Collected data:

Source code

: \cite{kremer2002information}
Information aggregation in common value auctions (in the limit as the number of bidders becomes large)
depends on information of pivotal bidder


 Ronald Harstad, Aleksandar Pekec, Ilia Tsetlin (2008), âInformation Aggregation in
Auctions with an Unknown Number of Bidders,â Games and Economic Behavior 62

==

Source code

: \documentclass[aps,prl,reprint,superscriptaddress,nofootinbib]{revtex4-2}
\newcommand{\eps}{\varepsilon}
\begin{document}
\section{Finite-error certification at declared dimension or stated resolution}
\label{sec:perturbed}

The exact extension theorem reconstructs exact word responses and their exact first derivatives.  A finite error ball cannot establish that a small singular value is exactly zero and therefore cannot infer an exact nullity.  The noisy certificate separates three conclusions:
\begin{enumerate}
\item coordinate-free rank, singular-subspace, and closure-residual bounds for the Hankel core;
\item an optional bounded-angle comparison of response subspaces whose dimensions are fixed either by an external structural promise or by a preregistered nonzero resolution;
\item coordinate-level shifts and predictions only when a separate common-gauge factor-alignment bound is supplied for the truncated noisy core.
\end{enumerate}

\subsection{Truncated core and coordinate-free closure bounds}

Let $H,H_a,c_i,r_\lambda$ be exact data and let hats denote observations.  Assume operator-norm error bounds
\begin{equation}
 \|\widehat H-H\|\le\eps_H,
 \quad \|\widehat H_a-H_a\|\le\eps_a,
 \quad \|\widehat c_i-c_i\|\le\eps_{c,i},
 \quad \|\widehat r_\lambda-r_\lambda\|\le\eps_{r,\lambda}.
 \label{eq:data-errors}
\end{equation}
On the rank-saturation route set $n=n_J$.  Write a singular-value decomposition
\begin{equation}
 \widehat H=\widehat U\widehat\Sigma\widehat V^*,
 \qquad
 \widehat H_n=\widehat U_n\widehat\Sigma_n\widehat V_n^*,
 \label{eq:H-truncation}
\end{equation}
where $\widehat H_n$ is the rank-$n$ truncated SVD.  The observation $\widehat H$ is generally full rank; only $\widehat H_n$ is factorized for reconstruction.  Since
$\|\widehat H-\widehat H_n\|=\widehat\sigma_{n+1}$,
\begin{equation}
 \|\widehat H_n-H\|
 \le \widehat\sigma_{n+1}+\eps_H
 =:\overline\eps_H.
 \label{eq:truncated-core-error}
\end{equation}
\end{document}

=== Goal of the exercise ===
When a line in the records above holds "lambda", that line is to be reported.

=== Solution for this problem ===
Let $H,H_a,c_i,r_\lambda$ be exact data and let hats denote observations.  Assume operator-norm error bounds
 \quad \|\widehat r_\lambda-r_\lambda\|\le\eps_{r,\lambda}.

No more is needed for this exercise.